---------- Records for the task

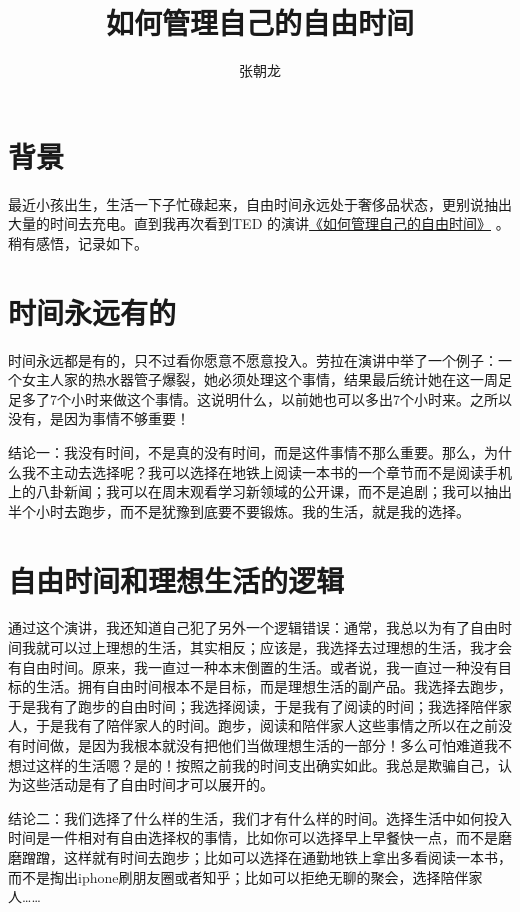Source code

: \documentclass[10pt,a4paper,UTF8]{article}
\author{张朝龙}
\date{}
\title{如何管理自己的自由时间}
\begin{document}
\maketitle
\tableofcontents
{}

\section{背景}
\label{sec:org9e4c61b}
最近小孩出生，生活一下子忙碌起来，自由时间永远处于奢侈品状态，更别说抽出大量的时间去充电。直到我再次看到TED 的演讲\href{http://open.163.com/movie/2016/12/I/B/MC82BCQAN\_MC8U8L3IB.html}{《如何管理自己的自由时间》} 。稍有感悟，记录如下。

\section{时间永远有的}
\label{sec:orgc645955}

时间永远都是有的，只不过看你愿意不愿意投入。劳拉在演讲中举了一个例子：一个女主人家的热水器管子爆裂，她必须处理这个事情，结果最后统计她在这一周足足多了7个小时来做这个事情。这说明什么，以前她也可以多出7个小时来。之所以没有，是因为事情不够重要！

结论一：我没有时间，不是真的没有时间，而是这件事情不那么重要。那么，为什么我不主动去选择呢？我可以选择在地铁上阅读一本书的一个章节而不是阅读手机上的八卦新闻；我可以在周末观看学习新领域的公开课，而不是追剧；我可以抽出半个小时去跑步，而不是犹豫到底要不要锻炼。我的生活，就是我的选择。
\section{自由时间和理想生活的逻辑}
\label{sec:org7d566c7}


通过这个演讲，我还知道自己犯了另外一个逻辑错误：通常，我总以为有了自由时间我就可以过上理想的生活，其实相反；应该是，我选择去过理想的生活，我才会有自由时间。原来，我一直过一种本末倒置的生活。或者说，我一直过一种没有目标的生活。拥有自由时间根本不是目标，而是理想生活的副产品。我选择去跑步，于是我有了跑步的自由时间；我选择阅读，于是我有了阅读的时间；我选择陪伴家人，于是我有了陪伴家人的时间。跑步，阅读和陪伴家人这些事情之所以在之前没有时间做，是因为我根本就没有把他们当做理想生活的一部分！多么可怕难道我不想过这样的生活嗯？是的！按照之前我的时间支出确实如此。我总是欺骗自己，认为这些活动是有了自由时间才可以展开的。

结论二：我们选择了什么样的生活，我们才有什么样的时间。选择生活中如何投入时间是一件相对有自由选择权的事情，比如你可以选择早上早餐快一点，而不是磨磨蹭蹭，这样就有时间去跑步；比如可以选择在通勤地铁上拿出多看阅读一本书，而不是掏出iphone刷朋友圈或者知乎；比如可以拒绝无聊的聚会，选择陪伴家人\ldots{}\ldots{}
\end{document}
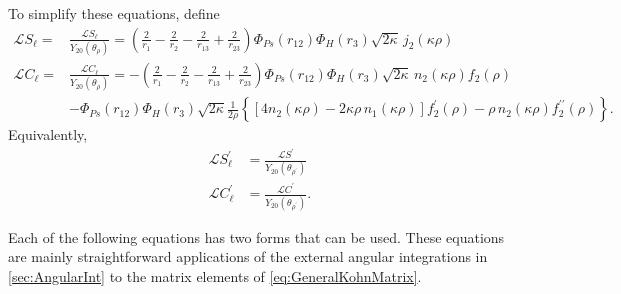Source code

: \documentclass[Dissertation.tex]{subfiles}
\begin{document}
To simplify these equations, define
\begin{align}
\nonumber \mathscr{L} S_\ell = &\frac{\mathcal{L} S_\ell}{Y_{20}(\theta_\rho)} = \left(\frac{2}{r_1} - \frac{2}{r_2} - \frac{2}{r_{13}} + \frac{2}{r_{23}} \right) \Phi_{Ps}(r_{12}) \Phi_H(r_3) \sqrt{2\kappa} \, j_2(\kappa\rho) \\
\nonumber \mathscr{L} C_\ell = &\frac{\mathcal{L} C_\ell}{Y_{20}(\theta_\rho)} = - \left(\frac{2}{r_1} - \frac{2}{r_2} - \frac{2}{r_{13}} + \frac{2}{r_{23}} \right) \Phi_{Ps}(r_{12}) \Phi_H(r_3) \sqrt{2\kappa} \, n_2(\kappa\rho) f_{2}(\rho) \\
& - \Phi_{Ps}(r_{12}) \Phi_H(r_3) \sqrt{2\kappa} \frac{1}{2\rho} \left\{ \left[4 n_2(\kappa\rho) - 2 \kappa\rho \, n_1(\kappa\rho) \right] f_{2}^\prime(\rho) - \rho \, n_2(\kappa\rho) f_{2}^{\prime\prime}(\rho) \right\}.
\end{align}
Equivalently,
\begin{subequations}
\begin{align}
\mathscr{L} S_\ell^\prime &= \frac{\mathcal{L} S^\prime}{Y_{20}(\theta_{\rho^\prime})} \\
\mathscr{L} C_\ell^\prime &= \frac{\mathcal{L} C^\prime}{Y_{20}(\theta_{\rho^\prime})}.
\end{align}
\end{subequations}

Each of the following equations has two forms that can be used. These 
equations are mainly straightforward applications of the external angular
integrations in \cref{sec:AngularInt} to the matrix elements of
\cref{eq:GeneralKohnMatrix}.

\end{document}
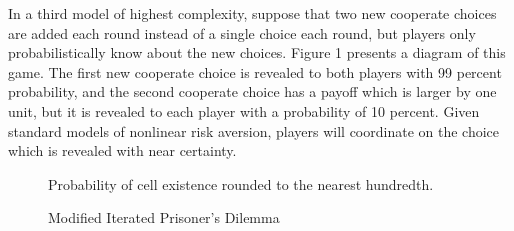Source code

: \documentclass[AER]{/Users/zyl357/Documents/GitHub/research-dissertation-case-for-alt-ed/papers/alt-ed-survey/aea-latex-templates/AEA}
\begin{document}
In a third model of highest complexity, suppose that two new cooperate
choices are added each round instead of a single choice each round, but
players only probabilistically know about the new choices. Figure 1
presents a diagram of this game. The first new cooperate choice is
revealed to both players with 99 percent probability, and the second cooperate
choice has a payoff which is larger by one unit, but it is revealed to
each player with a probability of 10 percent. Given standard models of nonlinear
risk aversion, players will coordinate on the choice which is revealed
with near certainty.

\begin{figure}
    \centering
    \caption{Modified Iterated Prisoner's Dilemma}
    \label{Modified Iterated PD Label}
    \begin{figurenotes}
        Probability of cell existence rounded to the nearest hundredth.
    \end{figurenotes}
\end{figure}
\end{document}
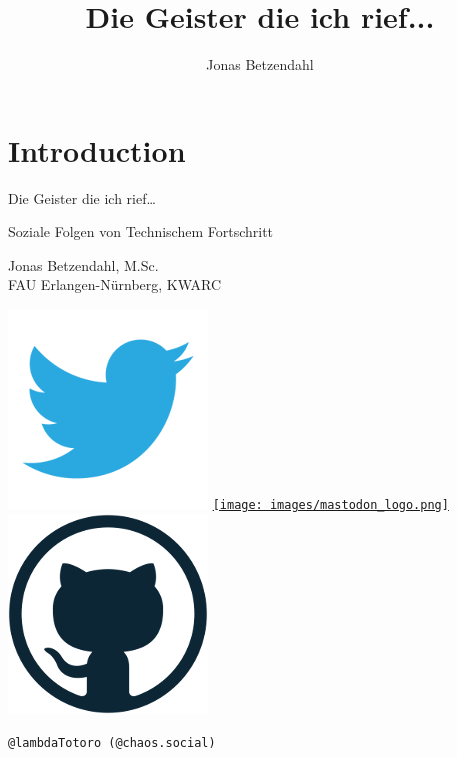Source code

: \documentclass[aspectratio=169,usenames,dvipsnames]{beamer}
\author{Jonas Betzendahl}
\title{Die Geister die ich rief...}
\begin{document}
\section{Introduction}

\begin{frame}
\begin{center}
\vfill
\huge Die Geister die ich rief\dots
\normalsize 
\smallskip
\smallskip

Soziale Folgen von Technischem Fortschritt
\bigskip\bigskip

\large Jonas Betzendahl, M.Sc.\\\normalsize FAU Erlangen-Nürnberg, KWARC
\bigskip\bigskip\large

\href{https://twitter.com/lambdatotoro}{\includegraphics[scale=0.125]{images/twitter_logo.png}}
\href{https://chaos.social/@lambdatotoro}{\texttt{[image: images/mastodon\_logo.png]}}
\href{https://github.com/lambdaTotoro}{\includegraphics[scale=0.125]{images/github_logo.png}}

\texttt{@lambdaTotoro (@chaos.social)}
\end{center}
\end{frame}

\end{document}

--------------------

Your task: Lines containing the word "chaos" must be found in the data above and copied.

Solution to this problem:
\href{https://chaos.social/@lambdatotoro}{\texttt{[image: images/mastodon\_logo.png]}}
\texttt{@lambdaTotoro (@chaos.social)}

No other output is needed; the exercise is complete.